Long-term risk of anaemia after bariatric surgery: results from the Swedish Obese Subjects study
RCT (n=5335;Sweden) found that compared with controls (13 cases/1000 person-years), incidence of anaemia was higher in gastric bypass group (64/1000;HR 5.05, 95% CI 3.94–6.48), vertical-banded gastroplasty (23/1000; 2.25–3.18), and gastric banding group (26/1000; 2.76, 2.15–3.52)
Source:
The Lancet Diabetes & Endocrinology
SPS commentary:
A commentary notes that although micronutrient supplementation is recommended after surgery, recommendations vary, and the evidence base for optimal supplementation is underdeveloped. It adds that a balance between supplement burden and benefit, in terms of preventing deficiencies and complications, is difficult to find without a better evidence base. Furthermore, anecdotally, many people find that the costs of supplementation (including iron supplementation), or the side-effects of supplementation (e.g. constipation), are considerable deterrents to ongoing use. It suggests that in the absence of good data from RCTs on optimal postoperative micronutrient supplementation, local guidelines should be applied, though in the current study, most people were not on iron supplementation by the end of the follow-up period, but many of them did not develop anaemia despite not taking supplements.

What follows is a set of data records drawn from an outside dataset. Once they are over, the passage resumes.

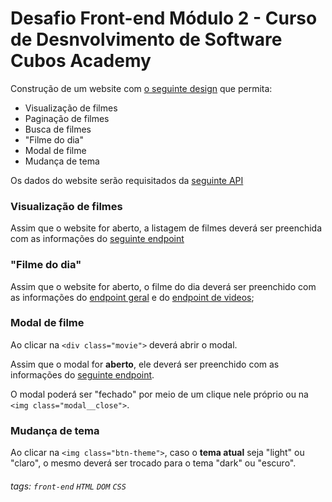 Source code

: # Desafio Front-end Módulo 2 - Curso de Desnvolvimento de Software Cubos Academy

Construção de um website com [o seguinte design](https://www.figma.com/file/AL6hZ3Lq16Uj8mw1o4BzAK/Desafio-front-academy-2?node-id=0%3A1) que permita: 

- Visualização de filmes
- Paginação de filmes
- Busca de filmes
- "Filme do dia"
- Modal de filme
- Mudança de tema

Os dados do website serão requisitados da [seguinte API](https://tmdb-proxy.cubos-academy.workers.dev/3/)

### Visualização de filmes

Assim que o website for aberto, a listagem de filmes deverá ser preenchida com as informações do [seguinte endpoint](https://tmdb-proxy.cubos-academy.workers.dev/3/discover/movie?language=pt-BR&include_adult=false)

### "Filme do dia"

Assim que o website for aberto, o filme do dia deverá ser preenchido com as informações do [endpoint geral](https://tmdb-proxy.cubos-academy.workers.dev/3/movie/436969?language=pt-BR) e do [endpoint de videos](https://tmdb-proxy.cubos-academy.workers.dev/3/movie/436969/videos?language=pt-BR);

### Modal de filme

Ao clicar na `<div class="movie">` deverá abrir o modal.

Assim que o modal for **aberto**, ele deverá ser preenchido com as informações do [seguinte endpoint](https://tmdb-proxy.cubos-academy.workers.dev/3/movie/?language=pt-BR).

O modal poderá ser "fechado" por meio de um clique nele próprio ou na `<img class="modal__close">`.

### Mudança de tema

Ao clicar na `<img class="btn-theme">`, caso o **tema atual** seja "light" ou "claro", o mesmo deverá ser trocado para o tema "dark" ou "escuro".

###### tags: `front-end` `HTML` `DOM` `CSS` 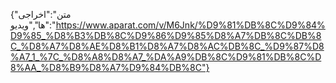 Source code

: {"متن":"اخراجی ها","ویدیو":"https://www.aparat.com/v/M6Jnk/%D9%81%DB%8C%D9%84%D9%85_%D8%B3%DB%8C%D9%86%D9%85%D8%A7%DB%8C%DB%8C_%D8%A7%D8%AE%D8%B1%D8%A7%D8%AC%DB%8C_%D9%87%D8%A7_1_%7C_%D8%A8%D8%A7_%DA%A9%DB%8C%D9%81%DB%8C%D8%AA_%D8%B9%D8%A7%D9%84%DB%8C"}
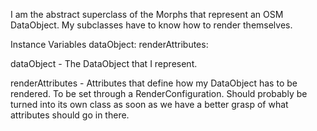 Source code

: I am the abstract superclass of the Morphs that represent an OSM DataObject. My subclasses have to know how to render themselves.

Instance Variables
	dataObject:		<OSMDataObject>
	renderAttributes:		<Dictionary>

dataObject
	- The DataObject that I represent.

renderAttributes
	- Attributes that define how my DataObject has to be rendered. To be set through a RenderConfiguration. Should probably be turned into its own class as soon as we have a better grasp of what attributes should go in there. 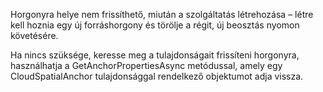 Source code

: Horgonyra helye nem frissíthető, miután a szolgáltatás létrehozása – létre kell hoznia egy új forráshorgony és törölje a régit, új beosztás nyomon követésére.

Ha nincs szüksége, keresse meg a tulajdonságait frissíteni horgonyra, használhatja a GetAnchorPropertiesAsync metódussal, amely egy CloudSpatialAnchor tulajdonsággal rendelkező objektumot adja vissza.

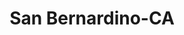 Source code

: ---
title: San Bernardino-CA
slug: san-bernardino-ca
f_state:
- cms/state/california.md
f_locations:
- cms/payday-loan/advance-america-2646.md
- cms/payday-loan/advance-america-2647.md
- cms/payday-loan/advance-america-2669.md
- cms/payday-loan/alvin-wilbourn-4083.md
- cms/payday-loan/b-c-e-check-cashing-5085.md
- cms/payday-loan/b-c-e-check-cashing-5086.md
- cms/payday-loan/budgetline-cash-advance-5572.md
- cms/payday-loan/budgetline-cash-advance-5573.md
- cms/payday-loan/budgetline-cash-advance-5574.md
- cms/payday-loan/califorina-budget-finance-5780.md
- cms/payday-loan/califorina-budget-finance-5787.md
- cms/payday-loan/califorina-budget-finance-5788.md
- cms/payday-loan/cash-4-checks-6352.md
- cms/payday-loan/cash-4-checks-6353.md
- cms/payday-loan/cash-4-checks-6354.md
- cms/payday-loan/cash-4-checks-6355.md
- cms/payday-loan/cash-4-checks-6356.md
- cms/payday-loan/cash-4-checks-6357.md
- cms/payday-loan/cash-back-payday-advance-6731.md
- cms/payday-loan/cash-to-go-8744.md
- cms/payday-loan/cash-to-go-8745.md
- cms/payday-loan/cash-to-go-8746.md
- cms/payday-loan/cashback-9065.md
- cms/payday-loan/cashback-payday-advance-9081.md
- cms/payday-loan/check-cashiers-10721.md
- cms/payday-loan/check-into-cash-12688.md
- cms/payday-loan/check-into-cash-12715.md
- cms/payday-loan/check-into-cash-12716.md
- cms/payday-loan/check-into-cash-12717.md
- cms/payday-loan/check-into-cash-12718.md
- cms/payday-loan/check-into-cash-of-california-13305.md
- cms/payday-loan/check-into-cash-of-california-13317.md
- cms/payday-loan/checks-cashed-any-kind-14599.md
- cms/payday-loan/checks-cashed-money-orders-eagles-no-5-14618.md
- cms/payday-loan/dolex-dollar-express-16000.md
- cms/payday-loan/dollar-16025.md
- cms/payday-loan/e-z-cash-16245.md
- cms/payday-loan/e-z-cash-advance-16381.md
- cms/payday-loan/e-z-cash-advance-16382.md
- cms/payday-loan/e-z-cash-advance-16383.md
- cms/payday-loan/monetary-management-of-ca-inc-21079.md
- cms/payday-loan/money-mart-21520.md
- cms/payday-loan/money-mart-21528.md
- cms/payday-loan/nix-check-cashing-23034.md
- cms/payday-loan/nix-check-cashing-23043.md
- cms/payday-loan/pacific-cash-advance-llc-23398.md
- cms/payday-loan/payday-today-24093.md
- cms/payday-loan/speedy-cash-26754.md
- cms/payday-loan/tek-time-systems-inc-27173.md
- cms/payday-loan/usa-checks-cashed-28423.md
- cms/payday-loan/usa-checks-cashed-28428.md
updated-on: '2024-05-30T13:41:28.615Z'
created-on: '2024-05-30T13:41:28.615Z'
published-on: '2024-05-30T13:54:32.469Z'
f_city: San Bernardino
layout: '[city].html'
tags: city
--- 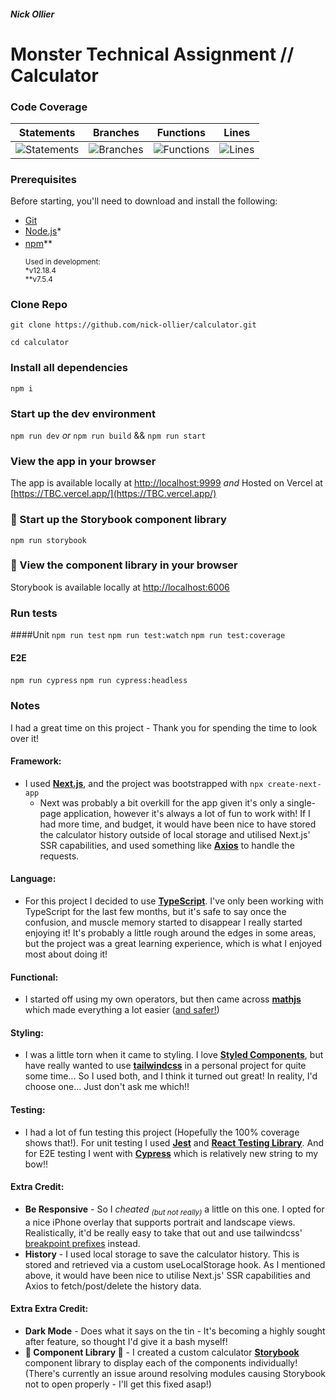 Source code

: ##### Nick Ollier

# Monster Technical Assignment // Calculator

### Code Coverage

|                                 Statements                                  |                                 Branches                                  |                                 Functions                                  |                                 Lines                                  |
| :-------------------------------------------------------------------------: | :-----------------------------------------------------------------------: | :------------------------------------------------------------------------: | :--------------------------------------------------------------------: |
| ![Statements](https://img.shields.io/badge/Coverage-100%25-brightgreen.svg) | ![Branches](https://img.shields.io/badge/Coverage-100%25-brightgreen.svg) | ![Functions](https://img.shields.io/badge/Coverage-100%25-brightgreen.svg) | ![Lines](https://img.shields.io/badge/Coverage-100%25-brightgreen.svg) |

### Prerequisites

Before starting, you'll need to download and install the following:

-   [Git](https://git-scm.com/downloads)
-   [Node.js](https://nodejs.org/en/download/)\*
-   [npm](https://www.npmjs.com/get-npm/)**
    <sup></sub>
    <br /><br />
    Used in development:
    <br />
    \*v12.18.4
    <br />
    **v7.5.4
    </sub></sup>

### Clone Repo

`git clone https://github.com/nick-ollier/calculator.git`

`cd calculator`

### Install all dependencies

`npm i`

### Start up the dev environment

`npm run dev`
_or_
`npm run build` && `npm run start`

### View the app in your browser

The app is available locally at [http://localhost:9999](http://localhost:9999)
_and_
Hosted on Vercel at [https://TBC.vercel.app/](https://TBC.vercel.app/)

### 🚧 Start up the Storybook component library

`npm run storybook`

### 🚧 View the component library in your browser

Storybook is available locally at [http://localhost:6006](http://localhost:6006)

### Run tests

####Unit
`npm run test`
`npm run test:watch`
`npm run test:coverage`

#### E2E

`npm run cypress`
`npm run cypress:headless`

### Notes

I had a great time on this project - Thank you for spending the time to look over it!

#### Framework:

-   I used [**Next.js**](https://nextjs.org/), and the project was bootstrapped with `npx create-next-app`
    -   Next was probably a bit overkill for the app given it's only a single-page application, however it's always a lot of fun to work with! If I had more time, and budget, it would have been nice to have stored the calculator history outside of local storage and utilised Next.js' SSR capabilities, and used something like [**Axios**](https://axios-http.com/) to handle the requests.

#### Language:

-   For this project I decided to use [**TypeScript**](https://www.typescriptlang.org/). I've only been working with TypeScript for the last few months, but it's safe to say once the confusion, and muscle memory started to disappear I really started enjoying it! It's probably a little rough around the edges in some areas, but the project was a great learning experience, which is what I enjoyed most about doing it!

#### Functional:

-   I started off using my own operators, but then came across [**mathjs**](https://mathjs.org/) which made everything a lot easier ([and safer!](https://developer.mozilla.org/en-US/docs/Web/JavaScript/Reference/Global_Objects/eval#never_use_eval!))

#### Styling:

-   I was a little torn when it came to styling. I love [**Styled Components**](https://styled-components.com/), but have really wanted to use [**tailwindcss**](https://tailwindcss.com/) in a personal project for quite some time... So I used both, and I think it turned out great! In reality, I'd choose one... Just don't ask me which!!

#### Testing:

-   I had a lot of fun testing this project (Hopefully the 100% coverage shows that!). For unit testing I used [**Jest**](https://jestjs.io/) and [**React Testing Library**](https://testing-library.com/docs/react-testing-library/intro/). And for E2E testing I went with [**Cypress**](https://docs.cypress.io/guides/overview/why-cypress) which is relatively new string to my bow!!

#### Extra Credit:

-   **Be Responsive** - So I _cheated <sub>(but not really)</sub>_ a little on this one. I opted for a nice iPhone overlay that supports portrait and landscape views. Realistically, it'd be really easy to take that out and use tailwindcss' [breakpoint prefixes](https://tailwindcss.com/docs/responsive-design#overview) instead.
-   **History** - I used local storage to save the calculator history. This is stored and retrieved via a custom useLocalStorage hook. As I mentioned above, it would have been nice to utilise Next.js' SSR capabilities and Axios to fetch/post/delete the history data.

#### Extra Extra Credit:

-   **Dark Mode** - Does what it says on the tin - It's becoming a highly sought after feature, so thought I'd give it a bash myself!
-   **🚧 Component Library 🚧** - I created a custom calculator [**Storybook**](https://storybook.js.org/) component library to display each of the components individually! (There's currently an issue around resolving modules causing Storybook not to open properly - I'll get this fixed asap!)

It acknowledges that currently, it is not possible to individualise care with respect to micronutrient supplementation so for now, the prudent approach is to apply local guidelines and a case can be made for a supervised trial withdrawal of supplementation if haematological and haematinic indices are normal but continuing to monitor micronutrient indices, and reinstating supplementation if these indices deteriorate, is crucial.